## What needs to be done:
Starting from the line in which "I\-N\-S\-A Centre Val" appears, output every line down to the last line of the data below, exactly and without anything more.
________________________
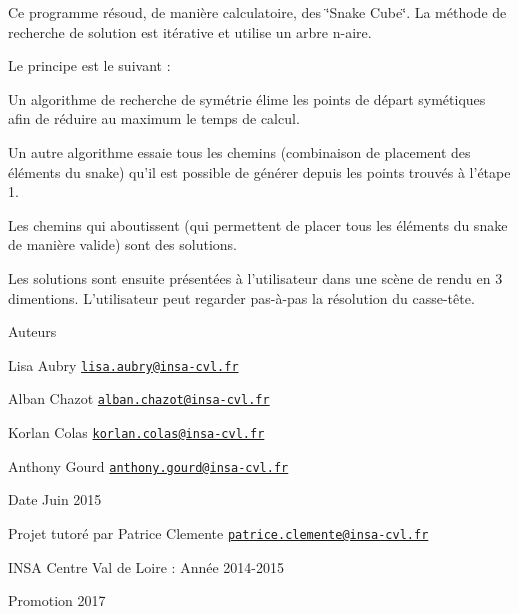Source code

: Ce programme résoud, de manière calculatoire, des \char`\"{}\-Snake Cube\char`\"{}. La méthode de recherche de solution est itérative et utilise un arbre n-\/aire.

Le principe est le suivant \-:
\begin{DoxyEnumerate}
\item Un algorithme de recherche de symétrie élime les points de départ symétiques afin de réduire au maximum le temps de calcul.
\item Un autre algorithme essaie tous les chemins (combinaison de placement des éléments du snake) qu'il est possible de générer depuis les points trouvés à l'étape 1.
\item Les chemins qui aboutissent (qui permettent de placer tous les éléments du snake de manière valide) sont des solutions.
\item Les solutions sont ensuite présentées à l'utilisateur dans une scène de rendu en 3 dimentions. L'utilisateur peut regarder pas-\/à-\/pas la résolution du casse-\/tête.
\end{DoxyEnumerate}

\begin{DoxyAuthor}{Auteurs}

\begin{DoxyItemize}
\item Lisa Aubry \href{mailto:lisa.aubry@insa-cvl.fr}{\tt lisa.\-aubry@insa-\/cvl.\-fr}
\item Alban Chazot \href{mailto:alban.chazot@insa-cvl.fr}{\tt alban.\-chazot@insa-\/cvl.\-fr}
\item Korlan Colas \href{mailto:korlan.colas@insa-cvl.fr}{\tt korlan.\-colas@insa-\/cvl.\-fr}
\item Anthony Gourd \href{mailto:anthony.gourd@insa-cvl.fr}{\tt anthony.\-gourd@insa-\/cvl.\-fr} 
\end{DoxyItemize}
\end{DoxyAuthor}
\begin{DoxyDate}{Date}
Juin 2015
\end{DoxyDate}
Projet tutoré par Patrice Clemente \href{mailto:patrice.clemente@insa-cvl.fr}{\tt patrice.\-clemente@insa-\/cvl.\-fr}

I\-N\-S\-A Centre Val de Loire \-: Année 2014-\/2015

Promotion 2017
________________________
## Expected answer:
I\-N\-S\-A Centre Val de Loire \-: Année 2014-\/2015

Promotion 2017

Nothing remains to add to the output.